Data extracts section start

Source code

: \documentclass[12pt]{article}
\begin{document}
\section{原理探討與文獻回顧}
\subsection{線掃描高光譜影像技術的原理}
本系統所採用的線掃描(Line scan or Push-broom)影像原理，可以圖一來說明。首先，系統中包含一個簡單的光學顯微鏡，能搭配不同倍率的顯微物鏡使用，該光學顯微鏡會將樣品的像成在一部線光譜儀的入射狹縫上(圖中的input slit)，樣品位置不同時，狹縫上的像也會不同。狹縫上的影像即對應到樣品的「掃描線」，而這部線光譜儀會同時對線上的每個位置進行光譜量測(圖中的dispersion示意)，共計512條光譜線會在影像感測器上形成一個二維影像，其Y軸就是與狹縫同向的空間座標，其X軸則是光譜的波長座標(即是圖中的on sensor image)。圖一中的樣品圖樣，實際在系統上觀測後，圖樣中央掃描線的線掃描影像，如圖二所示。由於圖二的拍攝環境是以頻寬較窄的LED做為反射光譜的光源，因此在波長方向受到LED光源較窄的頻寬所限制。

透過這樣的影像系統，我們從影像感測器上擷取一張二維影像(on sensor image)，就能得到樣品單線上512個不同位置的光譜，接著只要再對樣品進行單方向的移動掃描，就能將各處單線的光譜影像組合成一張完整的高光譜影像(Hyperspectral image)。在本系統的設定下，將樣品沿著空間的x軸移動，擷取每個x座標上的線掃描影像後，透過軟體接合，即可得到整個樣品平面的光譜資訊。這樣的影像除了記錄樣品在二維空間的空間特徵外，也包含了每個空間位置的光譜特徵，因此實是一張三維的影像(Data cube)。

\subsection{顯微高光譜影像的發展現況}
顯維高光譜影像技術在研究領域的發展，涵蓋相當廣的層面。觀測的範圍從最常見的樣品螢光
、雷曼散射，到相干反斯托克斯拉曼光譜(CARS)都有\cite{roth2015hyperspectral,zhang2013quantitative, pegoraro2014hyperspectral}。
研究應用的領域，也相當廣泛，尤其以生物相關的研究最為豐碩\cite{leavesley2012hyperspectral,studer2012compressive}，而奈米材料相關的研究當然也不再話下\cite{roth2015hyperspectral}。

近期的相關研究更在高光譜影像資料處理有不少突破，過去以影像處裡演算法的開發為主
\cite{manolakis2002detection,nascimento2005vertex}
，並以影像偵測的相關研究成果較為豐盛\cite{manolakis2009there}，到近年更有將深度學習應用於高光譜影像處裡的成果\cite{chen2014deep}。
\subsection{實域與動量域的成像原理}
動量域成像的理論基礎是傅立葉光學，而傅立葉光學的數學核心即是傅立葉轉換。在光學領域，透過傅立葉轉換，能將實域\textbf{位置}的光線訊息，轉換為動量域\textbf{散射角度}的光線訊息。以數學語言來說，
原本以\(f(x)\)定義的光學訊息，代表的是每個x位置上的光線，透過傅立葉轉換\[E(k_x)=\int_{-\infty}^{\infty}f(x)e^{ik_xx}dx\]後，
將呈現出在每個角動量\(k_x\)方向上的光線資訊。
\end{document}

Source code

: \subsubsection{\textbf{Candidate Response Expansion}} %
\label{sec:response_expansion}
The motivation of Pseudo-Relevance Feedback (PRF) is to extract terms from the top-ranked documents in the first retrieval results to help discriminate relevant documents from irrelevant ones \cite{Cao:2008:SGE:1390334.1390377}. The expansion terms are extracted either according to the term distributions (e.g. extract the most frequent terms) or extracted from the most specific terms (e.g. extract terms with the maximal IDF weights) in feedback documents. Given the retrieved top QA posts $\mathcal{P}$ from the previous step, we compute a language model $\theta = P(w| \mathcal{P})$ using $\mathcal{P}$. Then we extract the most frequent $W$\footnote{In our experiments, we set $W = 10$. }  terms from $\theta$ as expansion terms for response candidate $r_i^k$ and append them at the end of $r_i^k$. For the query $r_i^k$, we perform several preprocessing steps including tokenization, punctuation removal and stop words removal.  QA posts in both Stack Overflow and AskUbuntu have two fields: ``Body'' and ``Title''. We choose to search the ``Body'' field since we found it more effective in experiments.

Data extracts section end

What is expected -
Reproduce all of the entries word for word. Omit nothing.

Exercise solution -
Source code

: \documentclass[12pt]{article}
\begin{document}
\section{原理探討與文獻回顧}
\subsection{線掃描高光譜影像技術的原理}
本系統所採用的線掃描(Line scan or Push-broom)影像原理，可以圖一來說明。首先，系統中包含一個簡單的光學顯微鏡，能搭配不同倍率的顯微物鏡使用，該光學顯微鏡會將樣品的像成在一部線光譜儀的入射狹縫上(圖中的input slit)，樣品位置不同時，狹縫上的像也會不同。狹縫上的影像即對應到樣品的「掃描線」，而這部線光譜儀會同時對線上的每個位置進行光譜量測(圖中的dispersion示意)，共計512條光譜線會在影像感測器上形成一個二維影像，其Y軸就是與狹縫同向的空間座標，其X軸則是光譜的波長座標(即是圖中的on sensor image)。圖一中的樣品圖樣，實際在系統上觀測後，圖樣中央掃描線的線掃描影像，如圖二所示。由於圖二的拍攝環境是以頻寬較窄的LED做為反射光譜的光源，因此在波長方向受到LED光源較窄的頻寬所限制。

透過這樣的影像系統，我們從影像感測器上擷取一張二維影像(on sensor image)，就能得到樣品單線上512個不同位置的光譜，接著只要再對樣品進行單方向的移動掃描，就能將各處單線的光譜影像組合成一張完整的高光譜影像(Hyperspectral image)。在本系統的設定下，將樣品沿著空間的x軸移動，擷取每個x座標上的線掃描影像後，透過軟體接合，即可得到整個樣品平面的光譜資訊。這樣的影像除了記錄樣品在二維空間的空間特徵外，也包含了每個空間位置的光譜特徵，因此實是一張三維的影像(Data cube)。

\subsection{顯微高光譜影像的發展現況}
顯維高光譜影像技術在研究領域的發展，涵蓋相當廣的層面。觀測的範圍從最常見的樣品螢光
、雷曼散射，到相干反斯托克斯拉曼光譜(CARS)都有\cite{roth2015hyperspectral,zhang2013quantitative, pegoraro2014hyperspectral}。
研究應用的領域，也相當廣泛，尤其以生物相關的研究最為豐碩\cite{leavesley2012hyperspectral,studer2012compressive}，而奈米材料相關的研究當然也不再話下\cite{roth2015hyperspectral}。

近期的相關研究更在高光譜影像資料處理有不少突破，過去以影像處裡演算法的開發為主
\cite{manolakis2002detection,nascimento2005vertex}
，並以影像偵測的相關研究成果較為豐盛\cite{manolakis2009there}，到近年更有將深度學習應用於高光譜影像處裡的成果\cite{chen2014deep}。
\subsection{實域與動量域的成像原理}
動量域成像的理論基礎是傅立葉光學，而傅立葉光學的數學核心即是傅立葉轉換。在光學領域，透過傅立葉轉換，能將實域\textbf{位置}的光線訊息，轉換為動量域\textbf{散射角度}的光線訊息。以數學語言來說，
原本以\(f(x)\)定義的光學訊息，代表的是每個x位置上的光線，透過傅立葉轉換\[E(k_x)=\int_{-\infty}^{\infty}f(x)e^{ik_xx}dx\]後，
將呈現出在每個角動量\(k_x\)方向上的光線資訊。
\end{document}

Source code

: \subsubsection{\textbf{Candidate Response Expansion}} %
\label{sec:response_expansion}
The motivation of Pseudo-Relevance Feedback (PRF) is to extract terms from the top-ranked documents in the first retrieval results to help discriminate relevant documents from irrelevant ones \cite{Cao:2008:SGE:1390334.1390377}. The expansion terms are extracted either according to the term distributions (e.g. extract the most frequent terms) or extracted from the most specific terms (e.g. extract terms with the maximal IDF weights) in feedback documents. Given the retrieved top QA posts $\mathcal{P}$ from the previous step, we compute a language model $\theta = P(w| \mathcal{P})$ using $\mathcal{P}$. Then we extract the most frequent $W$\footnote{In our experiments, we set $W = 10$. }  terms from $\theta$ as expansion terms for response candidate $r_i^k$ and append them at the end of $r_i^k$. For the query $r_i^k$, we perform several preprocessing steps including tokenization, punctuation removal and stop words removal.  QA posts in both Stack Overflow and AskUbuntu have two fields: ``Body'' and ``Title''. We choose to search the ``Body'' field since we found it more effective in experiments.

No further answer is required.